If you and your other half find Singapore an expensive place to date (with not much to do), maybe you can start considering these other options.
I’m sitting at my desk all bloated from lunch, and scouring the Internet for interesting travel reads so I’d not fall asleep. Took me all about an hour to battle that food coma and land myself a beguiling story from CNN Hong Kong – ‘Cheap date index’ compares budget romance around the world!
‘Cheap Date Index’? What even is that, I question.
Answer: Deutsche Bank’s way of calculating the cost of a simple date based on where you live.

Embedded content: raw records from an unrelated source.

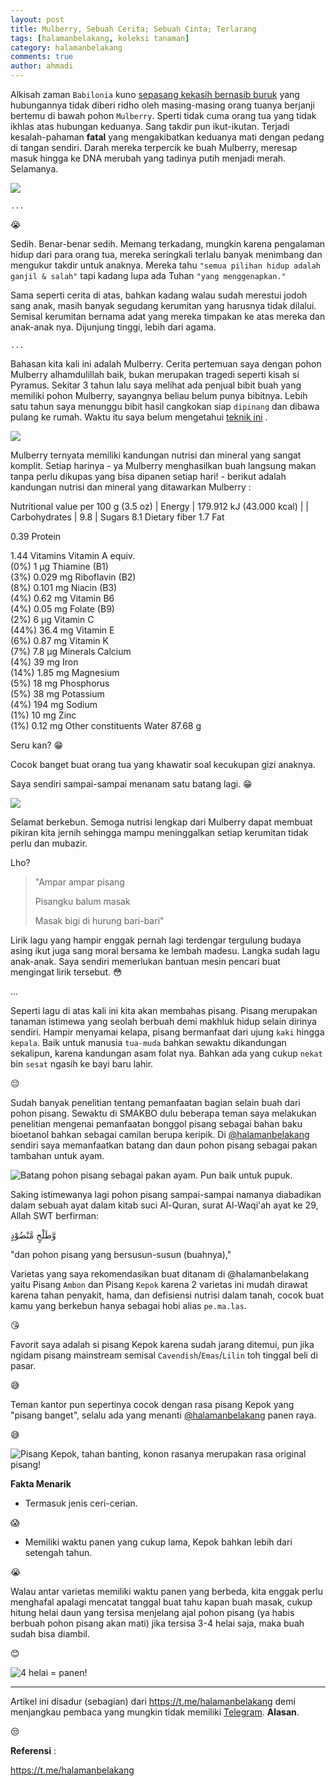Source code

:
 ```yaml
---
layout: post
title: Mulberry, Sebuah Cerita; Sebuah Cinta; Terlarang
tags: [halamanbelakang, koleksi tanaman]
category: halamanbelakang
comments: true
author: ahmadi
--- 
```


Alkisah zaman `Babilonia` kuno [sepasang kekasih bernasib buruk](https://en.wikipedia.org/wiki/Pyramus_and_Thisbe) yang hubungannya tidak diberi ridho oleh masing-masing orang tuanya berjanji bertemu di bawah pohon `Mulberry`. 
Sperti tidak cuma orang tua yang tidak ikhlas atas hubungan keduanya. Sang takdir pun ikut-ikutan. Terjadi kesalah-pahaman **fatal** yang mengakibatkan keduanya mati dengan pedang di tangan sendiri. Darah mereka terpercik ke buah Mulberry, meresap masuk hingga ke DNA merubah yang tadinya putih menjadi merah. Selamanya.

![](/img/mb-buah.jpg) 

`...`

😭

Sedih. Benar-benar sedih. Memang terkadang, mungkin karena pengalaman hidup dari para orang tua, mereka seringkali terlalu banyak menimbang dan mengukur takdir untuk anaknya. Mereka tahu `"semua pilihan hidup adalah ganjil & salah"` tapi kadang lupa ada Tuhan `"yang menggenapkan."`

Sama seperti cerita di atas, bahkan kadang walau sudah merestui jodoh sang anak, masih banyak segudang kerumitan yang harusnya tidak dilalui. Semisal kerumitan bernama adat yang mereka timpakan ke atas mereka dan anak-anak nya. Dijunjung tinggi, lebih dari agama.

`...`

Bahasan kita kali ini adalah Mulberry. Cerita pertemuan saya dengan pohon Mulberry alhamdulillah baik, bukan merupakan tragedi seperti kisah si Pyramus. Sekitar 3 tahun lalu saya melihat ada penjual bibit buah yang memiliki pohon Mulberry, sayangnya beliau belum punya bibitnya. Lebih satu tahun saya menunggu bibit hasil cangkokan siap `dipinang` dan dibawa pulang ke rumah. Waktu itu saya belum mengetahui [teknik ini](https://t.me/halamanbelakang/223) .

![](/img/mb-pohon.jpg) 

Mulberry ternyata memiliki kandungan nutrisi dan mineral yang sangat komplit. Setiap harinya - ya Mulberry menghasilkan buah langsung makan tanpa perlu dikupas yang bisa dipanen setiap hari! - berikut adalah kandungan nutrisi dan mineral yang ditawarkan Mulberry :

Nutritional value per 100 g (3.5 oz)
| Energy |	179.912 kJ (43.000 kcal) |
| Carbohydrates | 9.8 |
Sugars 	8.1
Dietary fiber 	1.7
Fat
	
0.39
Protein
	
1.44
Vitamins
Vitamin A equiv. 	
(0%)
1 μg
Thiamine (B1) 	
(3%)
0.029 mg
Riboflavin (B2) 	
(8%)
0.101 mg
Niacin (B3) 	
(4%)
0.62 mg
Vitamin B6 	
(4%)
0.05 mg
Folate (B9) 	
(2%)
6 μg
Vitamin C 	
(44%)
36.4 mg
Vitamin E 	
(6%)
0.87 mg
Vitamin K 	
(7%)
7.8 μg
Minerals
Calcium 	
(4%)
39 mg
Iron 	
(14%)
1.85 mg
Magnesium 	
(5%)
18 mg
Phosphorus 	
(5%)
38 mg
Potassium 	
(4%)
194 mg
Sodium 	
(1%)
10 mg
Zinc 	
(1%)
0.12 mg
Other constituents
Water 	87.68 g

Seru kan? 
😁

Cocok banget buat orang tua yang khawatir soal kecukupan gizi anaknya.

Saya sendiri sampai-sampai menanam satu batang lagi. 
😁

![](/img/mb-pohon2.jpg) 

Selamat berkebun. Semoga nutrisi lengkap dari Mulberry dapat membuat pikiran kita jernih sehingga mampu meninggalkan setiap kerumitan tidak perlu dan mubazir.

Lho?

















> "Ampar ampar pisang
>
> Pisangku balum masak
>
> Masak bigi di hurung bari-bari" 

Lirik lagu yang hampir enggak pernah lagi terdengar tergulung budaya asing ikut juga sang moral bersama ke lembah madesu. Langka sudah lagu anak-anak. Saya sendiri memerlukan bantuan mesin pencari buat mengingat lirik tersebut. 
😳

...

Seperti lagu di atas kali ini kita akan membahas pisang. Pisang merupakan tanaman istimewa yang seolah berbuah demi makhluk hidup selain dirinya sendiri. 
Hampir menyamai kelapa, pisang bermanfaat dari ujung `kaki` hingga `kepala`. Baik untuk manusia `tua-muda` bahkan sewaktu dikandungan sekalipun, karena kandungan asam folat nya. Bahkan ada yang cukup `nekat` bin `sesat` ngasih ke bayi baru lahir. 

😔

Sudah banyak penelitian tentang pemanfaatan bagian selain buah dari pohon pisang. Sewaktu di SMAKBO dulu beberapa teman saya melakukan penelitian mengenai pemanfaatan bonggol pisang sebagai bahan baku bioetanol bahkan sebagai camilan berupa keripik. Di [@halamanbelakang](https://t.me/halamanbelakang) sendiri saya memanfaatkan batang dan daun pohon pisang sebagai pakan tambahan untuk ayam. 

![Batang pohon pisang sebagai pakan ayam. Pun baik untuk pupuk.](/img/hb-batang.jpg) 


Saking istimewanya lagi pohon pisang sampai-sampai namanya diabadikan dalam sebuah ayat dalam kitab suci Al-Quran, surat Al-Waqi'ah ayat ke 29, Allah SWT berfirman:

وَّطَلْحٍ مَّنْضُوْدٍ 

"dan pohon pisang yang bersusun-susun (buahnya),"

Varietas yang saya rekomendasikan buat ditanam di @halamanbelakang yaitu Pisang `Ambon` dan Pisang `Kepok` karena 2 varietas ini mudah dirawat karena tahan penyakit, hama, dan defisiensi nutrisi dalam tanah, cocok buat kamu yang berkebun hanya sebagai hobi alias `pe.ma.las`.

😘

Favorit saya adalah si pisang Kepok karena sudah jarang ditemui, pun jika ngidam pisang mainstream semisal `Cavendish`/`Emas`/`Lilin` toh tinggal beli di pasar. 

😅

Teman kantor pun sepertinya cocok dengan rasa pisang Kepok yang "pisang banget", selalu ada yang menanti [@halamanbelakang](https://t.me/halamanbelakang) panen raya. 

😅


![Pisang Kepok, tahan banting, konon rasanya merupakan rasa original pisang!](/img/hb-kepok.jpg) 

**Fakta Menarik**

- Termasuk jenis ceri-cerian. 

😱

- Memiliki waktu panen yang cukup lama, Kepok bahkan lebih dari setengah tahun. 

😭

Walau antar varietas memiliki waktu panen yang berbeda, kita enggak perlu menghafal apalagi mencatat tanggal buat tahu kapan buah masak, cukup hitung helai daun yang tersisa menjelang ajal pohon pisang (ya habis berbuah pohon pisang akan mati) jika tersisa 3-4 helai saja, maka buah sudah bisa diambil. 

😊

![4 helai = panen!](/img/hb-panen.jpg) 

---

Artikel ini disadur (sebagian) dari <https://t.me/halamanbelakang> demi menjangkau pembaca yang mungkin tidak memiliki [Telegram](https://telegram.org/). **Alasan**.


😒

**Referensi** :

<https://t.me/halamanbelakang>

Okay. So, after scanning through the article, here’s a quick summary:
- The cheapest place to date is Mumbai, India. A romantic night out with a burger dinner, movie, drinks and cab fares cost US$11/person.
- The most expensive city to date in is London, England. Total damage: US$121 for a simple night out (I’m guessing US$60/person).
- In New York City, a date at McDonalds (movie, drinks and cab fares) will cost you US$93. NINETY-FREAKIN’-THREE!!
- Romance is not for free.
Granted, the more time you spend together, the relationship builds, but so does that hole in your pocket. And let’s be honest, how many times can you go for FREE a walk in the park without getting bored? Even that picnic basket of yours would cost a small sum.
Anyway, just for fun, I did a little math, and this is what I think a cheap date in Singapore would look like (including tax):
– Dinner at the Kopitiam w/Kopi: S$5/person
– X-Men: Days of Future Past movie on a weekend: S$12.50/person
– 2-3 drinks at a HDB bar (try Knuckles at Kovan): S$20/person
– Transportation fees (bus/MRT): S$5/person
That brings the grand total to S$42 a person. To be honest, I expected the number to be much lower, but what do you know? That’s half a day’s worth of a fresh grad’s salary!
Love birds, time to consider moving to Mumbai?
I’m no doctor or a lawyer, and I’m guessing the bulk of us start with a mean salary of S$3,000. Okay, hang on. So, maybe our “cheap dates” cost a third of our daily salary of S$130 odd (take away the CPF contribution and you’re probably eating out of a bowl of S$2,400, or $100 a day). Then again, what’s the entire day of hard work for if you don’t earn to make yourself happy (ie. Buy material goods, or in my case, eat a fantastic meal)? Or, spend to make others happy and in turn, you’re happy? (Strange, I know. But, I recently found that some people actually like doing this.)
Occasionally spend, don’t scrimp. Make yourself and others happy. And if the message still ain’t clear enough, yes, money does buy a certain amount of happiness. Do you beg to differ?